• **What is needed**: A line counts if it contains the word "current" at least once. State how many such lines the records contain, giving the number alone.

Given information: Begin

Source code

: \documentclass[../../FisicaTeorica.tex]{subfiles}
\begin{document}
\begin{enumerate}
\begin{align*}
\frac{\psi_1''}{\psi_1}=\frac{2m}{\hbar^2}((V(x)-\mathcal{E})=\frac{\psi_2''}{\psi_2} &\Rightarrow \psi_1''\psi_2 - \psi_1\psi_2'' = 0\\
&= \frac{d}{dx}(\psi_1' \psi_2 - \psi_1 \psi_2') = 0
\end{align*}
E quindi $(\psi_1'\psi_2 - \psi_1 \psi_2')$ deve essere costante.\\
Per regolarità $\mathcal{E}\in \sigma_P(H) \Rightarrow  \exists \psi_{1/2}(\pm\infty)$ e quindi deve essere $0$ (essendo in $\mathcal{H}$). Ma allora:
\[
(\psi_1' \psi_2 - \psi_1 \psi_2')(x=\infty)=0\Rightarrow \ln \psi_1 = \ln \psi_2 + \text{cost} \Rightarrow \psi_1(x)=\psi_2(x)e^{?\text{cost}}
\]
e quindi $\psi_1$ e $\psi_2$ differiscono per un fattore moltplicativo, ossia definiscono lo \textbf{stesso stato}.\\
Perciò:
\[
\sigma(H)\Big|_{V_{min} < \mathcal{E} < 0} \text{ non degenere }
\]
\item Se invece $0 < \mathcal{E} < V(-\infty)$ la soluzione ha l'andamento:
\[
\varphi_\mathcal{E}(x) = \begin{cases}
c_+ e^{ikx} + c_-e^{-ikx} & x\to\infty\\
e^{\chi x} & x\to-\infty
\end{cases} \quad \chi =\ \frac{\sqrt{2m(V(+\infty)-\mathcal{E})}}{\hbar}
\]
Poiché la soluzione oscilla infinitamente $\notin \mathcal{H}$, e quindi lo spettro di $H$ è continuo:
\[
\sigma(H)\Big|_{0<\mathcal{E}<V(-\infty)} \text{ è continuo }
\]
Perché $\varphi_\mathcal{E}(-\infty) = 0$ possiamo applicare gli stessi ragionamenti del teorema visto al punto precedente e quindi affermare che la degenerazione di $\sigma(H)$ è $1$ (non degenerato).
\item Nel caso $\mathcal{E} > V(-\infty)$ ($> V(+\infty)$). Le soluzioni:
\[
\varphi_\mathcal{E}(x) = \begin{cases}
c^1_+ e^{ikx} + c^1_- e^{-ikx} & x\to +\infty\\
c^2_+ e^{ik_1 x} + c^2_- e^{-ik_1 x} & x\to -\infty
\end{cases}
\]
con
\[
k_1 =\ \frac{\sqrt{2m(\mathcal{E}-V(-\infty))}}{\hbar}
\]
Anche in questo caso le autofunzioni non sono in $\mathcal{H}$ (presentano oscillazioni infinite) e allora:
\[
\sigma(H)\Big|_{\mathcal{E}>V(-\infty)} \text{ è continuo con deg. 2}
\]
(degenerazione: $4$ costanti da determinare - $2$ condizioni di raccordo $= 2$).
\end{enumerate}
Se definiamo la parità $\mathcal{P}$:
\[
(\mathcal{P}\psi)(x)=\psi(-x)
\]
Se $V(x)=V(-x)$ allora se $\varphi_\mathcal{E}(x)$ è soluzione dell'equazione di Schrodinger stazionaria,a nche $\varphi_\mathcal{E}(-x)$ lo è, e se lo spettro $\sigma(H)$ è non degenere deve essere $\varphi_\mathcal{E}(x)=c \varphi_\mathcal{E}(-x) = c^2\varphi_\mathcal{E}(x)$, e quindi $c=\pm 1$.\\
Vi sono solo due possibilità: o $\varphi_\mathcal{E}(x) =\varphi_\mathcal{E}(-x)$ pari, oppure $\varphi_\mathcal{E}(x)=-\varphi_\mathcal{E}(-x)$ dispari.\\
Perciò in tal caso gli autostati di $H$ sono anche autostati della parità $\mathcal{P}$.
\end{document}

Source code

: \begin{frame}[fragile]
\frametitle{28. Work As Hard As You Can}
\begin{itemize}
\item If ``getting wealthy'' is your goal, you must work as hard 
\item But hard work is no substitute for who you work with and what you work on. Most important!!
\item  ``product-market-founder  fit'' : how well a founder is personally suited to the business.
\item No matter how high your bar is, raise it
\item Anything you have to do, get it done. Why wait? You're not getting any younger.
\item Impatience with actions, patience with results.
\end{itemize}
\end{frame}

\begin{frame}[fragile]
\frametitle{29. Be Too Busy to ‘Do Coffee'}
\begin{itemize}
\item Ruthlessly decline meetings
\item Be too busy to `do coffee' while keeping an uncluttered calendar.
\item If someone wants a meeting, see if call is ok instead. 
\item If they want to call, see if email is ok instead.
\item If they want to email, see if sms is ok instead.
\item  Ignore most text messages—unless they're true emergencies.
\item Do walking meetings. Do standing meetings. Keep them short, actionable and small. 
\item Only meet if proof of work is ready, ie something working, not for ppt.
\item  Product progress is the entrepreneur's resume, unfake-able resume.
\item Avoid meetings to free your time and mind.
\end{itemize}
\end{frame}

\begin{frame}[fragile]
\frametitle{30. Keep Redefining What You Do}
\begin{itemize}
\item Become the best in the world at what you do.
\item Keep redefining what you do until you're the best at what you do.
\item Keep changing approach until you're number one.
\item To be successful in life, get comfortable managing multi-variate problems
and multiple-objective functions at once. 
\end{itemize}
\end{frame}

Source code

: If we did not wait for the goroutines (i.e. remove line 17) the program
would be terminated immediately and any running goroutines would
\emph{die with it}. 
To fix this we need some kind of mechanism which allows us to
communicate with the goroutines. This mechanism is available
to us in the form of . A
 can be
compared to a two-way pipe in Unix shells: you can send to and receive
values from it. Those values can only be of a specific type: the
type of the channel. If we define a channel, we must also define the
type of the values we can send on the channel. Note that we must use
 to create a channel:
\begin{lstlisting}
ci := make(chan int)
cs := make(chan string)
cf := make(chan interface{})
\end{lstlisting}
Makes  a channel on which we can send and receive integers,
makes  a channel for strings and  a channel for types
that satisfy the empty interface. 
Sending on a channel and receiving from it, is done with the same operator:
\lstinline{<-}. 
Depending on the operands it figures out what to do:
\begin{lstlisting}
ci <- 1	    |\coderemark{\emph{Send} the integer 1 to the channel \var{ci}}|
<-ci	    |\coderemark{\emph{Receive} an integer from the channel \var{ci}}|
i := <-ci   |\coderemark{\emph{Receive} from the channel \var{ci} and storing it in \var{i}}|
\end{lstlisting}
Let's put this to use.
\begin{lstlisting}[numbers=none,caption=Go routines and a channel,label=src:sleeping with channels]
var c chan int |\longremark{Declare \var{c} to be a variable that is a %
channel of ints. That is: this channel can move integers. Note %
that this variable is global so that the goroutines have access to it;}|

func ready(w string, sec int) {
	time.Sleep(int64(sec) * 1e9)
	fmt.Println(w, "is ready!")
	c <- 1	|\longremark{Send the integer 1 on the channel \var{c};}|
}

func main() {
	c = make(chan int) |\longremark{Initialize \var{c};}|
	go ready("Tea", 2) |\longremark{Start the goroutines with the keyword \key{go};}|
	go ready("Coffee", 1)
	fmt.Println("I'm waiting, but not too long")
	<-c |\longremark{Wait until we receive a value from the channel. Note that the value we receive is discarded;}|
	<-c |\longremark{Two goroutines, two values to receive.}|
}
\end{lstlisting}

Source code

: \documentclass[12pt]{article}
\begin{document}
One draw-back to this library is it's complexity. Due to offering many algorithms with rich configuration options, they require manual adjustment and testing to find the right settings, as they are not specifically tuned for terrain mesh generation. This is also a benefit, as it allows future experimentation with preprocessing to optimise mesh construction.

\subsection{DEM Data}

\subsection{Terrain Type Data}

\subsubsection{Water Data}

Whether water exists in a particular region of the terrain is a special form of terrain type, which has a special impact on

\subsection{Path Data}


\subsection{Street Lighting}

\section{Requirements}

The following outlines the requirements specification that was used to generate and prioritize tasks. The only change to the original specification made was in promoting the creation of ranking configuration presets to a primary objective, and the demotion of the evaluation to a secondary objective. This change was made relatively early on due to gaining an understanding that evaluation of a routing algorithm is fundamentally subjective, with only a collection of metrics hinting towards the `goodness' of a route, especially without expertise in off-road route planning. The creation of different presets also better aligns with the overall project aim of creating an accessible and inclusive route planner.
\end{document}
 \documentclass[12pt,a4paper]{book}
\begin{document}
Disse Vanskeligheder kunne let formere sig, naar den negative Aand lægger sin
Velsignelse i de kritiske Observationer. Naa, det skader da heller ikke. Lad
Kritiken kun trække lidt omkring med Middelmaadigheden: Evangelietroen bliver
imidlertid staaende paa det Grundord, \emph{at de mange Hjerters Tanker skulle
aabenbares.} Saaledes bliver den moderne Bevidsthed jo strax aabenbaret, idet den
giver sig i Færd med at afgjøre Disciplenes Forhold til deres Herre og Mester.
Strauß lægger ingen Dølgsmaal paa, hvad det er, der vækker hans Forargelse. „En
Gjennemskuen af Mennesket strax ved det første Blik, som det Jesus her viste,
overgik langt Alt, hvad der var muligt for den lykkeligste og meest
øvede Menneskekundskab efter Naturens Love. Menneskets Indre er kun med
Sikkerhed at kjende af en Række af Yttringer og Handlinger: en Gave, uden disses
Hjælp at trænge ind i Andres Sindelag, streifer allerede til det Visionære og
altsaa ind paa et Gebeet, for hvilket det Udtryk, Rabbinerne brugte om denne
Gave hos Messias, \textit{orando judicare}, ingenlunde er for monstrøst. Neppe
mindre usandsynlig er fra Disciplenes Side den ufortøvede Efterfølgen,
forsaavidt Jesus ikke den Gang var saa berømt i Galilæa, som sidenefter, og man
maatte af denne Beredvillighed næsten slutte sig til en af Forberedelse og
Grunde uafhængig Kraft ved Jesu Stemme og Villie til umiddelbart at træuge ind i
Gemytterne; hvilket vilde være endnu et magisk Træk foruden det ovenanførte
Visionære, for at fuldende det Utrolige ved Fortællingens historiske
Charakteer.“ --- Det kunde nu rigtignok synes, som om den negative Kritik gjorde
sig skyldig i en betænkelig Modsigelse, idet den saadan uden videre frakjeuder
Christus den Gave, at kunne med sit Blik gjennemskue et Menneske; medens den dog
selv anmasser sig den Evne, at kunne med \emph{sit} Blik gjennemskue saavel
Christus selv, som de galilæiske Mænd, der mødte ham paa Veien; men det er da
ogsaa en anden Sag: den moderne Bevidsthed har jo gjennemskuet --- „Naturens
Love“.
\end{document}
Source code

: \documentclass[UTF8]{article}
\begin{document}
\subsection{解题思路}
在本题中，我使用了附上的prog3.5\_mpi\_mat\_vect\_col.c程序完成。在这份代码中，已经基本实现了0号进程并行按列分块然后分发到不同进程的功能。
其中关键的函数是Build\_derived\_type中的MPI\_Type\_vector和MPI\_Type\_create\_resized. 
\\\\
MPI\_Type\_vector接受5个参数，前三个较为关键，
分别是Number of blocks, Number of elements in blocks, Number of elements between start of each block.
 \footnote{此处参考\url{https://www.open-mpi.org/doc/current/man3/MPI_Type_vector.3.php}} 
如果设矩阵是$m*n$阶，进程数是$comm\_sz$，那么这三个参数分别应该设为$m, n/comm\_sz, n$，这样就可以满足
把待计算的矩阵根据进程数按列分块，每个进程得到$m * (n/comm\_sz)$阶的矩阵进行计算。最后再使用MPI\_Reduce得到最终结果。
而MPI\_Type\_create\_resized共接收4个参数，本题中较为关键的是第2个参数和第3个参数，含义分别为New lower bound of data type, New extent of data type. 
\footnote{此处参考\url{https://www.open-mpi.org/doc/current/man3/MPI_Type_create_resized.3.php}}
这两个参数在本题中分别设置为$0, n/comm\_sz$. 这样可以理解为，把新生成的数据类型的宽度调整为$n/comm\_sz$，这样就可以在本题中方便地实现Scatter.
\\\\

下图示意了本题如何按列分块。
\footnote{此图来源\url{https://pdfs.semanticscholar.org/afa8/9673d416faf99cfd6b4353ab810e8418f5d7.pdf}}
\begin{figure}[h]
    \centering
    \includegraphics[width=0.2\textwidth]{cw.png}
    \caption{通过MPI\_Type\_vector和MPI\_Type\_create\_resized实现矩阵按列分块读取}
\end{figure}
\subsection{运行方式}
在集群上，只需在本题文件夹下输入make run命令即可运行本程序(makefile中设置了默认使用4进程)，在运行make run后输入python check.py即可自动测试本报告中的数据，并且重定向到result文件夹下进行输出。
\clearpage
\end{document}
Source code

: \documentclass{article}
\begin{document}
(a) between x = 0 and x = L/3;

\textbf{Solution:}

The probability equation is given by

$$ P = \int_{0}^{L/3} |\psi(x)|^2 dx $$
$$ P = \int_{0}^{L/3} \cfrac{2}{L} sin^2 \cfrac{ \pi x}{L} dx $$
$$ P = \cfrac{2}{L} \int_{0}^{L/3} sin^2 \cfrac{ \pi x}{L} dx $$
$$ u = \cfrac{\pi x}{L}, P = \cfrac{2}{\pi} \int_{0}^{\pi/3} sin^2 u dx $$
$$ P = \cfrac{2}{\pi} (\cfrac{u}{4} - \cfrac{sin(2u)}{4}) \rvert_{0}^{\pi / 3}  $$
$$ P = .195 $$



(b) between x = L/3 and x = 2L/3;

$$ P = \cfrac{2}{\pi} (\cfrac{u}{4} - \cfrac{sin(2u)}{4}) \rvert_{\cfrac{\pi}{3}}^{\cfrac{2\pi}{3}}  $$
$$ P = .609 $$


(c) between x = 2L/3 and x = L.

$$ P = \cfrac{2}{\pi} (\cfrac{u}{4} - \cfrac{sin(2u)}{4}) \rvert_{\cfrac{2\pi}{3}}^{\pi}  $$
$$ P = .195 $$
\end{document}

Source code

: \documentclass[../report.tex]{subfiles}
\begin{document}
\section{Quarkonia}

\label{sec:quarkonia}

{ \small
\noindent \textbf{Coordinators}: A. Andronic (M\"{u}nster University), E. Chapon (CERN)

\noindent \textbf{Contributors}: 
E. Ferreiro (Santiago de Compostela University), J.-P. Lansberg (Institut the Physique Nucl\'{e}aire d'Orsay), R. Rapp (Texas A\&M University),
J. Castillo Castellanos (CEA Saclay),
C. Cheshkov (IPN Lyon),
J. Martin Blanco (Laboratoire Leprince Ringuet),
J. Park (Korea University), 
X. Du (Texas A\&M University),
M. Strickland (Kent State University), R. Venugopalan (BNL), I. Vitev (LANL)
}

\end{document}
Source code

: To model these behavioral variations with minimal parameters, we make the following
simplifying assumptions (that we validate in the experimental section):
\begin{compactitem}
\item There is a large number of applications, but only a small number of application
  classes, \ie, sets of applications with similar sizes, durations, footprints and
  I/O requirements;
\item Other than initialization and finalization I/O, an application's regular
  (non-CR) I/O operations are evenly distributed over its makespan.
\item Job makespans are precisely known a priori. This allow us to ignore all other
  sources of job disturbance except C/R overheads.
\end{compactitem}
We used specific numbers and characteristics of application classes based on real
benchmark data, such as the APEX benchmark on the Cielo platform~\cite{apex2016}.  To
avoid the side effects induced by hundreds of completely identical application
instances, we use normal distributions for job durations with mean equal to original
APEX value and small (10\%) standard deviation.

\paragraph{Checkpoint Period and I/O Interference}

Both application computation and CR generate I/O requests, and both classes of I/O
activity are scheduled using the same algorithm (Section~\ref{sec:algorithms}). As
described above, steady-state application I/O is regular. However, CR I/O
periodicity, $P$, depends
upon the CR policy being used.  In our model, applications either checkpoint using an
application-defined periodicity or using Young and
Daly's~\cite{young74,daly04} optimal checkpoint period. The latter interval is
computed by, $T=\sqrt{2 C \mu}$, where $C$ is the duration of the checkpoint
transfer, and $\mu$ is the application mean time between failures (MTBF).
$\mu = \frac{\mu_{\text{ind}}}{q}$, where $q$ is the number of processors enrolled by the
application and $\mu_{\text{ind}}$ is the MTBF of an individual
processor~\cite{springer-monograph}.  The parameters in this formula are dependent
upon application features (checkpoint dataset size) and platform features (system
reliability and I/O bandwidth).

Given information: End

• **Task response**: 2